Friday, 12 July 2013


BY : P. Waytha Moorthy (HINDRAF Chairman)

Lawmakers should also not overlook Section 51(b) of the Administration of the religion of Islam (Federal Territories) Bill 2013

The introduction of the Administration of the religion of Islam (Federal Territories) Bill 2013 through its 1st reading on July 26, 2013 has caused uproar among the Non-Muslim Community.

The cabinet previously had halted any conversion unilaterally in 2009, therefore the sudden appearance of this bill passing through the cabinet to be tabled appears in contrary to the objective of ruling government.

In conjunction with the controversial Section 107(b) of the new draft bill, there seems to be ambiguity in the language in Section 51 (b) where it appears to encroach into the rights and domain of Non-Muslims.

Section 51 (b) states;

(b) in its civil jurisdiction, hear and determine all actions and proceedings if all parties to the actions or proceedings are Muslims and the actions or proceedings relate to–
The above provision could be used to interpret and sanction a unilateral decision in favour of a Muslim converting partners and Islamic/ government authorities as by practice and precedence in syariah matters the non-Muslim parties have no recourse for either a statutory or equitable remedy.

Section 51 (b) (iii), (xi) & (xii) could act as a tool of manipulation with regards to maintenance, custody of children as well as unilateral declaration on the religious status of disputed deceased partners in controversial conversions cases.

In reality in passing this bill, the Syariah court will abrogate the jurisdiction of the civil court in regards to ancillary reliefs for the Non-Muslims. 

Further the bill appears to be in direct confrontation with the Convention on the Rights of the Child (CRC) and the Convention on Elimination of All Form of Discrimination against Women (CEDAW) that had been ratified and conflicting with the spirit of the Federal Constitution.

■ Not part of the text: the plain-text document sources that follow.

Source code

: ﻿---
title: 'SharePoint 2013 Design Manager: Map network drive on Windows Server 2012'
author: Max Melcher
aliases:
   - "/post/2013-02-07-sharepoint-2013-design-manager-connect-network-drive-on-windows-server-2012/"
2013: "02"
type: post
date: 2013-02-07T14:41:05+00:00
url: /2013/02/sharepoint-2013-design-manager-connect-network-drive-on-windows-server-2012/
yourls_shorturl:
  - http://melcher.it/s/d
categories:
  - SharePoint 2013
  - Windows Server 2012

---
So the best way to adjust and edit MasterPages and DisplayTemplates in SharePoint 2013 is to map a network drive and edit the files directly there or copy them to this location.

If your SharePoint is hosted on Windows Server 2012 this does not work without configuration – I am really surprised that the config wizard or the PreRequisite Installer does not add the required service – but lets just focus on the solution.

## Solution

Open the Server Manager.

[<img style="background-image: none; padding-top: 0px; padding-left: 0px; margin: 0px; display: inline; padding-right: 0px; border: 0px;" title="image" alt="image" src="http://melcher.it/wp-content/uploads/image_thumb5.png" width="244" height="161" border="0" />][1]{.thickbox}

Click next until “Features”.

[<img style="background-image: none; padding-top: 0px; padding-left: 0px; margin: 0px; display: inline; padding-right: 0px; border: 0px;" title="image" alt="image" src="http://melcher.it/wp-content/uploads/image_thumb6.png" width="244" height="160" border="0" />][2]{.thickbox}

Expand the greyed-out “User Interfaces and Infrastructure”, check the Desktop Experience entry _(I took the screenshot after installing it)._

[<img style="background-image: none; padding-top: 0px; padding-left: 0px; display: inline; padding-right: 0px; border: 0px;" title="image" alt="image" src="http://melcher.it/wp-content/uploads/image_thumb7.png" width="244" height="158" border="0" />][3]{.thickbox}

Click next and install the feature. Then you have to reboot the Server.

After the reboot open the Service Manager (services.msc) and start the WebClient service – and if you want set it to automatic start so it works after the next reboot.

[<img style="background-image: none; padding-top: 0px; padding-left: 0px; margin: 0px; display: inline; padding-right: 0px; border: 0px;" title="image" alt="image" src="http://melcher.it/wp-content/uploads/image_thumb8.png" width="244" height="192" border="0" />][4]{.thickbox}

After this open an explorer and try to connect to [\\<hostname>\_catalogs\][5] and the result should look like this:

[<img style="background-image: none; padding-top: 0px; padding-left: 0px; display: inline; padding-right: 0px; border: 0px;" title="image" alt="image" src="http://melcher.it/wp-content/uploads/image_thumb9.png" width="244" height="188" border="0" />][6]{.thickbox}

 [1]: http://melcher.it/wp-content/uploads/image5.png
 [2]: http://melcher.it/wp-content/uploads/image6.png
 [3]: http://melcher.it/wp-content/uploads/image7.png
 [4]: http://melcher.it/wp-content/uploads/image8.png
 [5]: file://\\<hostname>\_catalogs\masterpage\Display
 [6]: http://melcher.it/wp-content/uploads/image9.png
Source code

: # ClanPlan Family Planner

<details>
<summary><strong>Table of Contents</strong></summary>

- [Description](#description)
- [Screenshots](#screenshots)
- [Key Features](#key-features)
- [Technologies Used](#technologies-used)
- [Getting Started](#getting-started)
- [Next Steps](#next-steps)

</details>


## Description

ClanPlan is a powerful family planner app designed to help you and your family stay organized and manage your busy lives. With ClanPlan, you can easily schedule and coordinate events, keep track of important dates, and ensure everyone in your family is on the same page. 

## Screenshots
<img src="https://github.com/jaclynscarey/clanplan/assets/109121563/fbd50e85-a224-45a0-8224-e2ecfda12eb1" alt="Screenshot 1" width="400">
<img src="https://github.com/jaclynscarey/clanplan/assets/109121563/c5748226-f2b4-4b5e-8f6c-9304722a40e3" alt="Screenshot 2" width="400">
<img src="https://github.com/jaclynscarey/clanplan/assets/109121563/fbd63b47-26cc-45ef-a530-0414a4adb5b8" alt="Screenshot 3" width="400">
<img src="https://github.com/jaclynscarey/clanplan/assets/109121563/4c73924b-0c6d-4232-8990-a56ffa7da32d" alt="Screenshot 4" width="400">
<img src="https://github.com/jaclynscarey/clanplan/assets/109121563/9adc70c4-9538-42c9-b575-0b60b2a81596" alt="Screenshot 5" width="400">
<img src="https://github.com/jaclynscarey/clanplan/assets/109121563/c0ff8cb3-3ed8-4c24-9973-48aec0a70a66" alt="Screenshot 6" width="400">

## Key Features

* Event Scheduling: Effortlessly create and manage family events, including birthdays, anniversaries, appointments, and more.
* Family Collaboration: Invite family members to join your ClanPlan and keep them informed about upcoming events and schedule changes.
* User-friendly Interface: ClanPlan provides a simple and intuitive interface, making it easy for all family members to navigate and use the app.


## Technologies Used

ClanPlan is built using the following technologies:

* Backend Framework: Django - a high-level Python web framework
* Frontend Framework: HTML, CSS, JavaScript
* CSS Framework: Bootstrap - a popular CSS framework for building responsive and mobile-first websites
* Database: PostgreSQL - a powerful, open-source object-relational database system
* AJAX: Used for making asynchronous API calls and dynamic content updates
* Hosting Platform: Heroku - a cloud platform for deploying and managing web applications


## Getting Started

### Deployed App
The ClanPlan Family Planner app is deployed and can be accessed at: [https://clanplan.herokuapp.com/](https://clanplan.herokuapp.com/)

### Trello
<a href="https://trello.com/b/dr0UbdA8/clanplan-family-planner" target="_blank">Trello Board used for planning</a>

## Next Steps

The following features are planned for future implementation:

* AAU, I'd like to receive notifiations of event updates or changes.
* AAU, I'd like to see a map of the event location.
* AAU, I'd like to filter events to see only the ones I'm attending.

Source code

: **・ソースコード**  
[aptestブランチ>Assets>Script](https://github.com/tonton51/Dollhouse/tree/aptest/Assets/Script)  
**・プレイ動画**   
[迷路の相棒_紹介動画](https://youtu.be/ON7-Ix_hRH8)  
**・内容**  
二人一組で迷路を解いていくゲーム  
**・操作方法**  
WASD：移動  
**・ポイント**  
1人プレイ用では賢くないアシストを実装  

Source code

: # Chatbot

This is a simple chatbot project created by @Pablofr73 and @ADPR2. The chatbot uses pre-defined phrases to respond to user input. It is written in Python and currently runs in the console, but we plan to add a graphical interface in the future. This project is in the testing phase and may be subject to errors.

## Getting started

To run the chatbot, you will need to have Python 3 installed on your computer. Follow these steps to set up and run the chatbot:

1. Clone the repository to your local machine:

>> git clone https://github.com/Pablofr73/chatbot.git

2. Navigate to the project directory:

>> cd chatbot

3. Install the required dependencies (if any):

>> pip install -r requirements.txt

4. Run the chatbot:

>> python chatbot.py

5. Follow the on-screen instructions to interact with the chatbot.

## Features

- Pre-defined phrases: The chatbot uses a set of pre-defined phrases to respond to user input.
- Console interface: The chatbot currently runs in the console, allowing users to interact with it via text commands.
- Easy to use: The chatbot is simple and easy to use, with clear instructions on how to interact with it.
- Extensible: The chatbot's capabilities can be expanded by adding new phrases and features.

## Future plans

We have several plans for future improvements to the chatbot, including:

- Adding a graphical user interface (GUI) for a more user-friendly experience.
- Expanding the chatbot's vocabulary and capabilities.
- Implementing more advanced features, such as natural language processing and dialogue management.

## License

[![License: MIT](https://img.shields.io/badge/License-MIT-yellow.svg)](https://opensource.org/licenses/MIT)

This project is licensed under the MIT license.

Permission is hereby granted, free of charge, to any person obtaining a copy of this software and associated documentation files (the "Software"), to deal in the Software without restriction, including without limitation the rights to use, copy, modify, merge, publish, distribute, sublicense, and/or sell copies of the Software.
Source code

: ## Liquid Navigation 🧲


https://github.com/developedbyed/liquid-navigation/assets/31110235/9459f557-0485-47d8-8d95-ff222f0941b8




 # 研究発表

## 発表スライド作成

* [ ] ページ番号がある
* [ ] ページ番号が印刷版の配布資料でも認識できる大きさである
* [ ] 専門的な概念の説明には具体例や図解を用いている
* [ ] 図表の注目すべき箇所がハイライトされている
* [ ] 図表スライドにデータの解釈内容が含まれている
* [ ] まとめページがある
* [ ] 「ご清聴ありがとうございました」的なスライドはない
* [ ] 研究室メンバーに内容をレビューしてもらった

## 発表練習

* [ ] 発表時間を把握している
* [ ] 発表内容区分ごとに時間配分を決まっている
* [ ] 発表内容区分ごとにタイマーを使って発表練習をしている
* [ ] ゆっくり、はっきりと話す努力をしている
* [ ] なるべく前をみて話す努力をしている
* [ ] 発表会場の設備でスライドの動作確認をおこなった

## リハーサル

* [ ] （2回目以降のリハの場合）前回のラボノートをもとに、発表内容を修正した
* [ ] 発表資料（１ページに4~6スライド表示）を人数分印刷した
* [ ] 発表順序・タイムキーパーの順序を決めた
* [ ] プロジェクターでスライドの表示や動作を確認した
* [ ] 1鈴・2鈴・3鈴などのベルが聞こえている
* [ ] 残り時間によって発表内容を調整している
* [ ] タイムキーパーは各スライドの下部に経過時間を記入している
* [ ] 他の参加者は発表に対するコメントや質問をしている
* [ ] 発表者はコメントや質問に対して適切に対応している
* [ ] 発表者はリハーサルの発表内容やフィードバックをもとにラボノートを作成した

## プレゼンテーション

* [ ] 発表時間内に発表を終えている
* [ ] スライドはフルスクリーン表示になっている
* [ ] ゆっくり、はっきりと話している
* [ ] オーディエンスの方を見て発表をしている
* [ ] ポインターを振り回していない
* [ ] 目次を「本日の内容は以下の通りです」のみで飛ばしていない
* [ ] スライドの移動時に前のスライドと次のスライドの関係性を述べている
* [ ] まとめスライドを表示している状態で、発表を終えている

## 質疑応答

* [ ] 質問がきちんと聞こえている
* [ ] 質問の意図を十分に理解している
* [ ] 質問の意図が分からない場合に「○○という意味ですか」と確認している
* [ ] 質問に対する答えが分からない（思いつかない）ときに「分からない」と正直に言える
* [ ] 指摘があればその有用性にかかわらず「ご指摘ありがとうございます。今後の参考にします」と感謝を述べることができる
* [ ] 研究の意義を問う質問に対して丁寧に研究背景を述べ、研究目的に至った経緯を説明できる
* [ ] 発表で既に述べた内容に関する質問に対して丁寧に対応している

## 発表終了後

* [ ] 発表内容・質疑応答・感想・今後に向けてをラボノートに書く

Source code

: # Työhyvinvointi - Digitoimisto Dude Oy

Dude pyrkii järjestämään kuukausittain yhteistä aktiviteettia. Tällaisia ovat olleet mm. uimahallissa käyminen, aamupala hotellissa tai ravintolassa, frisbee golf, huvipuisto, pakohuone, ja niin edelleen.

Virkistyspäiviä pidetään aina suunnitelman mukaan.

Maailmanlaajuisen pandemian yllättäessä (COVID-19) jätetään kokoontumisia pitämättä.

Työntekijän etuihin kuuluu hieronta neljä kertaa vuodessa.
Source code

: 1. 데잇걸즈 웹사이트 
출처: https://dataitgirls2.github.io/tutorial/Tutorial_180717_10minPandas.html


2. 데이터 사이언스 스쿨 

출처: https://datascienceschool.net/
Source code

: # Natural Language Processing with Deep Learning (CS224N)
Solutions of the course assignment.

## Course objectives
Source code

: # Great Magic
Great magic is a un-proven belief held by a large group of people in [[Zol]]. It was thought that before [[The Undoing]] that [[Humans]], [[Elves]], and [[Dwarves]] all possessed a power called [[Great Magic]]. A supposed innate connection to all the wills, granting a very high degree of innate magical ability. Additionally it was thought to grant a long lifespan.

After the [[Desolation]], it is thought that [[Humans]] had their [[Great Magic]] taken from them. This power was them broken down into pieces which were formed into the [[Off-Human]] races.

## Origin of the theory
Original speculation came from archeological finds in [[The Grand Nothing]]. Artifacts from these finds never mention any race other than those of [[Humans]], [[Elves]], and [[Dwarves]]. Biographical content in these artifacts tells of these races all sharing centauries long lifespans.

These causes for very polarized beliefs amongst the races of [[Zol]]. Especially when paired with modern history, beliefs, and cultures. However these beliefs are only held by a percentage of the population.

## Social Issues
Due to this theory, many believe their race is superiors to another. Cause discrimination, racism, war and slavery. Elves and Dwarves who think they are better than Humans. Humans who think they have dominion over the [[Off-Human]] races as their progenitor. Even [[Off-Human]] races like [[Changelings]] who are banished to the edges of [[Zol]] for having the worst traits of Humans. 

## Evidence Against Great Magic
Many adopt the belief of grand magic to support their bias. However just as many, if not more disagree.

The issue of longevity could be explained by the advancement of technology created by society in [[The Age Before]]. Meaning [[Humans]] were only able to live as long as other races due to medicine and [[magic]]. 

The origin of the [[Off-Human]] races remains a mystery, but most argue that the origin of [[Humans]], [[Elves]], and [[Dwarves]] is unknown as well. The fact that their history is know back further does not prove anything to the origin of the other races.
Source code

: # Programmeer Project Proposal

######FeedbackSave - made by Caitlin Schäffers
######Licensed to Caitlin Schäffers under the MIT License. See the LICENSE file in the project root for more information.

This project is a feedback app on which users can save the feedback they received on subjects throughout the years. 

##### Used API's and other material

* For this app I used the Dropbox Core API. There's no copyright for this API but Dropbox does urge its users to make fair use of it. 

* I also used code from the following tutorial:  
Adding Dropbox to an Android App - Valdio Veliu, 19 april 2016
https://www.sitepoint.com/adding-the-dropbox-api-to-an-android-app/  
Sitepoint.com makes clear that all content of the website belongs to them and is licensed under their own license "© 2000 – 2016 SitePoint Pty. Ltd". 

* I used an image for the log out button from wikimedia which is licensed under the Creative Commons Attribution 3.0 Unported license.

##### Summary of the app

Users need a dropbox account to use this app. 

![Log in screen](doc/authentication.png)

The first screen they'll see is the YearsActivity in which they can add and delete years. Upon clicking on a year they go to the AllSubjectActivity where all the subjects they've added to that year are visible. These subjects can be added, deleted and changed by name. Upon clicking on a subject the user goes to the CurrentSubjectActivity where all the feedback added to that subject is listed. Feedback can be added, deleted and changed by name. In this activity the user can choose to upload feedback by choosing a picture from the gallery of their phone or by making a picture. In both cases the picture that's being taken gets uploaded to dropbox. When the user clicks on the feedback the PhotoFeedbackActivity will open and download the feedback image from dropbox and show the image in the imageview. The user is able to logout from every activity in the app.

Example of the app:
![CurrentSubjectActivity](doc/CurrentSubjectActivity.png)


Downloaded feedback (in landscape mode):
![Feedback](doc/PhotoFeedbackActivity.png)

Bearing the fact that 47% of the nation’s population consist of various other religious beliefs, rather than provoking, it would be appropriate for the AG’s department to engage other stakeholders such The Ministry of Women, Family and Community Development (MOWFCD), religious leaders, Bar Council and the Syariah legal fraternity before tabling such a controversial bill.

Any government bills tabled should not antagonize the government’s transformation plans that our Prime Minister is moving towards with an evolving community in the current generation.